Which lines in the listing below contain the word "operation"? Copy each one.

Top of Dataset content

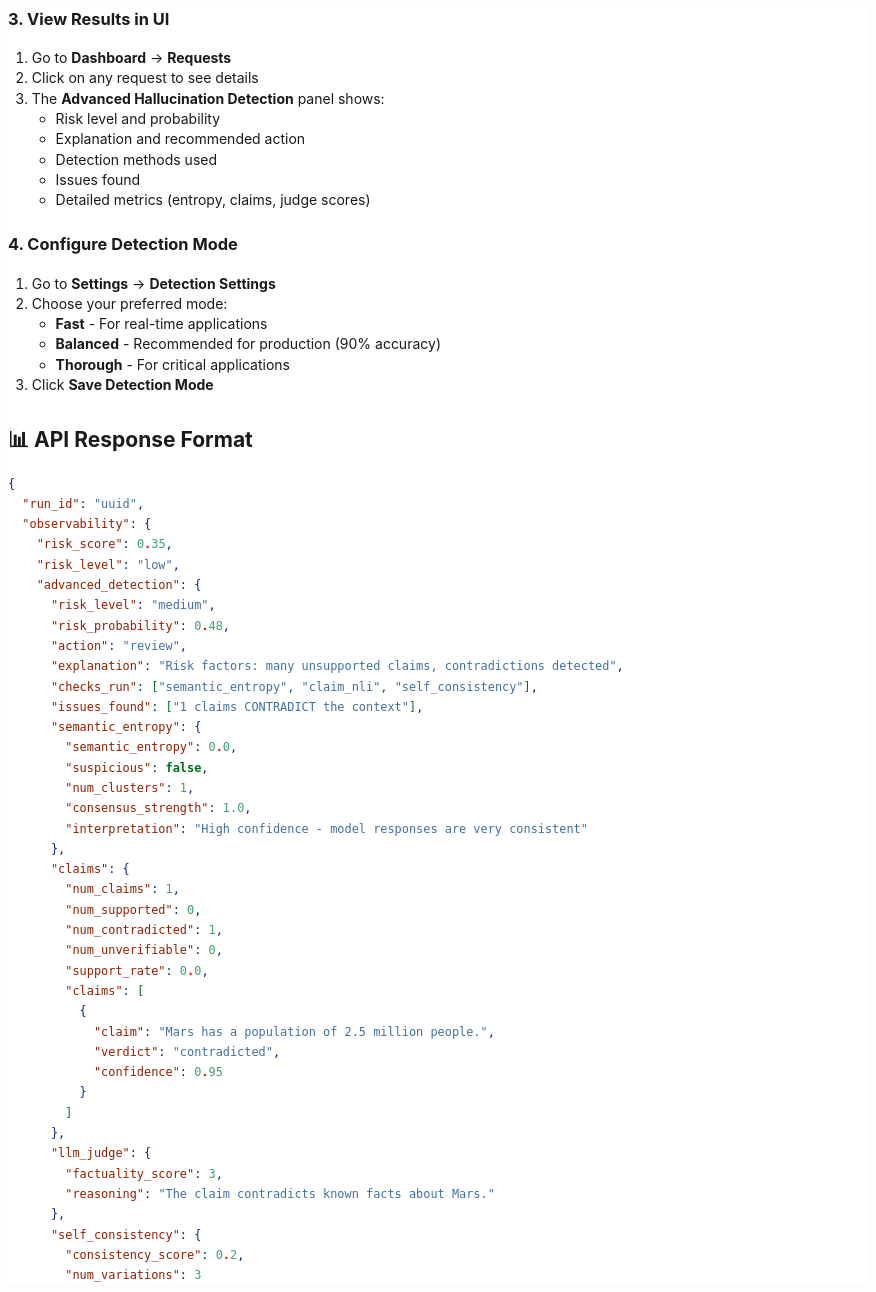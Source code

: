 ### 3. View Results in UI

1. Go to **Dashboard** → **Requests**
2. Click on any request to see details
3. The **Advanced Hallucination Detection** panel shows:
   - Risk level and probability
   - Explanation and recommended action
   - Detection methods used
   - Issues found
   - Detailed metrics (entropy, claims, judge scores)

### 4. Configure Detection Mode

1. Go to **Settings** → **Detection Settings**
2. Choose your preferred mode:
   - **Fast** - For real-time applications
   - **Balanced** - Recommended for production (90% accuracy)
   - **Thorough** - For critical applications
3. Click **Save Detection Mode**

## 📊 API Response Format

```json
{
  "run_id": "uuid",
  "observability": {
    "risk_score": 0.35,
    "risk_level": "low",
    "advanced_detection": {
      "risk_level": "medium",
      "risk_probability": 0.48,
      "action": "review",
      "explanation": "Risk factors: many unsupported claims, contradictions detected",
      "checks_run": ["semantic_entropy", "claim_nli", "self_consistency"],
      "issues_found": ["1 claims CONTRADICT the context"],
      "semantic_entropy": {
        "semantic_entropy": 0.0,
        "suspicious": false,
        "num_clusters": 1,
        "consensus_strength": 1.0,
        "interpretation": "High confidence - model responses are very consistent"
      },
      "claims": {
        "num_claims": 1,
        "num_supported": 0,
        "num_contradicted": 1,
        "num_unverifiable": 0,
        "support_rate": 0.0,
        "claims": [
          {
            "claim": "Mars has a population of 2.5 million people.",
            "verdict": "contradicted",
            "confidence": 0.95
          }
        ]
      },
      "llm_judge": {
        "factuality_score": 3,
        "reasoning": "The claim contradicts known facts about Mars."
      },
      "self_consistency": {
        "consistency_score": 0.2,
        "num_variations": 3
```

Bottom of Dataset content
Top of Dataset content

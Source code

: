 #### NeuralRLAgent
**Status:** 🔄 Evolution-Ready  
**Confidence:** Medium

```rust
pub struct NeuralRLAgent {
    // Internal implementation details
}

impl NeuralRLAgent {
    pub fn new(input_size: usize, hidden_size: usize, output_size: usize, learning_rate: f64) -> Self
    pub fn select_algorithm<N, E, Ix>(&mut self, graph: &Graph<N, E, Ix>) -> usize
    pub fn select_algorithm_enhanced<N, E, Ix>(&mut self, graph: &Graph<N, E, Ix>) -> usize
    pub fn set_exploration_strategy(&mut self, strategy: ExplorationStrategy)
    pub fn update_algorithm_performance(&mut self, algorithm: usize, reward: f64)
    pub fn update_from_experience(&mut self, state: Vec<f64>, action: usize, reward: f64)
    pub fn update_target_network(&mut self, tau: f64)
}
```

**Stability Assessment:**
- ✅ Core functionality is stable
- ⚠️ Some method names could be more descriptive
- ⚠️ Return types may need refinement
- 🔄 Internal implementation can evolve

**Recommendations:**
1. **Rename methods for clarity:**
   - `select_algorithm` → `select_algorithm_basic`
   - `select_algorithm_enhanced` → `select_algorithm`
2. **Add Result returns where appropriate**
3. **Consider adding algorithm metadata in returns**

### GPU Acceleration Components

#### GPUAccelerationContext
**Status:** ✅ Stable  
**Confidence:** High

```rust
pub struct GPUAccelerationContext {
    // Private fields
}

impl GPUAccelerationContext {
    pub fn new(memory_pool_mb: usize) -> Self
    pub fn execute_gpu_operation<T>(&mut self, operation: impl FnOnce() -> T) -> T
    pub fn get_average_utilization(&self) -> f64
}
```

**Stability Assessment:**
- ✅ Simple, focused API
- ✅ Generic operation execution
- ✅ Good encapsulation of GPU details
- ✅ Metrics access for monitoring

Bottom of Dataset content

- _Task result_
    pub fn execute_gpu_operation<T>(&mut self, operation: impl FnOnce() -> T) -> T
- ✅ Generic operation execution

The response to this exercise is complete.